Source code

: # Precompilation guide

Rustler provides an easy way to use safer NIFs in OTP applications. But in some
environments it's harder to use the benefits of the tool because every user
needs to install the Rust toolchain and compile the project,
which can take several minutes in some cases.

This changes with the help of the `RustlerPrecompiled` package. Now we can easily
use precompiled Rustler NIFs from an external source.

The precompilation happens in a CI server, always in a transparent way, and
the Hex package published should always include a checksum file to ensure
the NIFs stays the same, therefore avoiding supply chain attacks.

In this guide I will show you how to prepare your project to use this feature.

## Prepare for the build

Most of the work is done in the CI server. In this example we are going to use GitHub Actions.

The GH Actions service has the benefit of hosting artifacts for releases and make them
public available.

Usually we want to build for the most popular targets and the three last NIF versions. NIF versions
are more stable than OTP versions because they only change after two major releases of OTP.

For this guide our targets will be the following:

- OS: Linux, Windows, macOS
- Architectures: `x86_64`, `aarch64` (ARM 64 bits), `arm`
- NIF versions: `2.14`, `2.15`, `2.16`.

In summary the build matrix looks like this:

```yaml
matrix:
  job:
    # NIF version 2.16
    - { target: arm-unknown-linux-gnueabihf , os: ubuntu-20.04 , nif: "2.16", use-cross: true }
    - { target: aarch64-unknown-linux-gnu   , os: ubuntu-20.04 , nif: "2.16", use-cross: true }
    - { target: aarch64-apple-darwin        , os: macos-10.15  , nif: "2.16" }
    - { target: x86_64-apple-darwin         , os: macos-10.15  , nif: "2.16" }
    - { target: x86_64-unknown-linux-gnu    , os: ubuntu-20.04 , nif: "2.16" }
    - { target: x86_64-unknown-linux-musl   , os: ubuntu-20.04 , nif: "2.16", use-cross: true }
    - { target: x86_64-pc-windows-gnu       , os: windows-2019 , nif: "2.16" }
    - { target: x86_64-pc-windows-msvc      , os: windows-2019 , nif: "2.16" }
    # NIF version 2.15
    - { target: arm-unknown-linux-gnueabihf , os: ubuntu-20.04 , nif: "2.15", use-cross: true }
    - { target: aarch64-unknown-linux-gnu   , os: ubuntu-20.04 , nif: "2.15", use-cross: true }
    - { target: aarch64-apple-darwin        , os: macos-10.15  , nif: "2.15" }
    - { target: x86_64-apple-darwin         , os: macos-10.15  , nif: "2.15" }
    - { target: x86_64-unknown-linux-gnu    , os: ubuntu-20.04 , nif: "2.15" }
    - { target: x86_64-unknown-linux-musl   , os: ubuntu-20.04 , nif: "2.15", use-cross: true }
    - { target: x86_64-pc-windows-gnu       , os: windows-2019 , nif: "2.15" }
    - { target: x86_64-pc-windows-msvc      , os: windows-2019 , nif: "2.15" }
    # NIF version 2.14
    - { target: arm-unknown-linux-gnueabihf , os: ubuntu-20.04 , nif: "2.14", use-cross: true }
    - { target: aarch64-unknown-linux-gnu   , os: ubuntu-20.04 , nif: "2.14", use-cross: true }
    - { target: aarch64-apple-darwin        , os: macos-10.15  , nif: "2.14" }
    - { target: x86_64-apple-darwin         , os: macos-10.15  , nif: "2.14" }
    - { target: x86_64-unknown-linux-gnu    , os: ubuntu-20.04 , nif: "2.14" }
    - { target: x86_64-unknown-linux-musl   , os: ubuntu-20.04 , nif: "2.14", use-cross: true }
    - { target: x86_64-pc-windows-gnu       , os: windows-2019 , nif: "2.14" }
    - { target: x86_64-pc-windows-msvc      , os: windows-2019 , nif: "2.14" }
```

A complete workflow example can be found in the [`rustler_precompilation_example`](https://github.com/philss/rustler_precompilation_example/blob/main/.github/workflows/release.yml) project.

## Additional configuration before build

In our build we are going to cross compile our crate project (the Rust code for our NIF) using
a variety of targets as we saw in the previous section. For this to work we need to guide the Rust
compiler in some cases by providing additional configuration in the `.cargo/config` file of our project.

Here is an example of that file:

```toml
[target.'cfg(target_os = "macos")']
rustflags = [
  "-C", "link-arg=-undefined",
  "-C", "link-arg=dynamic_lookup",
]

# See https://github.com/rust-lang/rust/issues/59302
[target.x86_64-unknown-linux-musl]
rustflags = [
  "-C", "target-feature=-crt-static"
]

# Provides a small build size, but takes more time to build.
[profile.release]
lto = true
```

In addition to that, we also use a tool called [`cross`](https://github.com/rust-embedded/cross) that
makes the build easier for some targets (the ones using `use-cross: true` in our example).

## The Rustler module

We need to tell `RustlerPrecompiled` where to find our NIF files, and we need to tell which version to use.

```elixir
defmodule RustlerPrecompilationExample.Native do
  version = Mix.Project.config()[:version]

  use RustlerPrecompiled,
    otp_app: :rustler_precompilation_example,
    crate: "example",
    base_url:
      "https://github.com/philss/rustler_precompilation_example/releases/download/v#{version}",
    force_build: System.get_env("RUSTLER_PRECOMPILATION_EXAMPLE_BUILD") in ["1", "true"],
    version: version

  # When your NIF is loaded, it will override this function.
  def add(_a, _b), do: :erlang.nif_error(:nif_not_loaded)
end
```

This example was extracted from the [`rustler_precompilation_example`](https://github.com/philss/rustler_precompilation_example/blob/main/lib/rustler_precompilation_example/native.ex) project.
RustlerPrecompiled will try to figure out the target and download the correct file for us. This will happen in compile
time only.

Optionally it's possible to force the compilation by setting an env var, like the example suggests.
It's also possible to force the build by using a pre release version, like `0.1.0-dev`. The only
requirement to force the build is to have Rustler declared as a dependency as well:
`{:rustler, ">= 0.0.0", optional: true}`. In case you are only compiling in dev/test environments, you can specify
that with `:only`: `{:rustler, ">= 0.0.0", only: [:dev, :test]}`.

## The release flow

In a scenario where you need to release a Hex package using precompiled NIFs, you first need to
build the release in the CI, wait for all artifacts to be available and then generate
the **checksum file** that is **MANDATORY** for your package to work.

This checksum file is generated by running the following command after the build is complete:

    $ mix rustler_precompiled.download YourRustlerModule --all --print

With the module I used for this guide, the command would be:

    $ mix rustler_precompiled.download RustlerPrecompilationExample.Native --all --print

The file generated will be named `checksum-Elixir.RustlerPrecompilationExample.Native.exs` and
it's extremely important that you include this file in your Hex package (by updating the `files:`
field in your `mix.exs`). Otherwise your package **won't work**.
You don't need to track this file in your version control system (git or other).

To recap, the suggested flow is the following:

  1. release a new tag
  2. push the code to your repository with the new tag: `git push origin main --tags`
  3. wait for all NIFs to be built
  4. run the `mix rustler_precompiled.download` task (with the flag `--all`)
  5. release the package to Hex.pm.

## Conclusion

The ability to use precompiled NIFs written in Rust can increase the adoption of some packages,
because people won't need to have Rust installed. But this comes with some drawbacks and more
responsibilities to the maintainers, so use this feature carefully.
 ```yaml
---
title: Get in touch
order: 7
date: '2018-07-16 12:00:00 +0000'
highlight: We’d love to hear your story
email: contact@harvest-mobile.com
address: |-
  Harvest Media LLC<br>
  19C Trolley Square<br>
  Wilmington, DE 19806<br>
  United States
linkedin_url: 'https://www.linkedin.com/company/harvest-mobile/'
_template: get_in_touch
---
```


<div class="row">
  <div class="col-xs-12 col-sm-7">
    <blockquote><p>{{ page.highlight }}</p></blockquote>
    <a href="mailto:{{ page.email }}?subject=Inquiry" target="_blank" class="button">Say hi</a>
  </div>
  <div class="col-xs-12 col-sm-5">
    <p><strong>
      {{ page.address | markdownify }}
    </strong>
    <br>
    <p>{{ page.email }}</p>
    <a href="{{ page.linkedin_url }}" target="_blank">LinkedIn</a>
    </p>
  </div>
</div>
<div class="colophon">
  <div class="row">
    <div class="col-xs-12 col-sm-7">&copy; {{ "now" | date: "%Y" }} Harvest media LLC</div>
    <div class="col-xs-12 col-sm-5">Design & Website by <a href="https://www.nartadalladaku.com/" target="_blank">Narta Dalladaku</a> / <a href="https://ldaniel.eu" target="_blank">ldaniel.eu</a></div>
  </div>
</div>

------

→ WHAT YOU ARE ASKED TO DO
Find the lines in the records that include the string "musl", and reply with how many there are, nothing more.

→ WRITTEN RESPONSE
4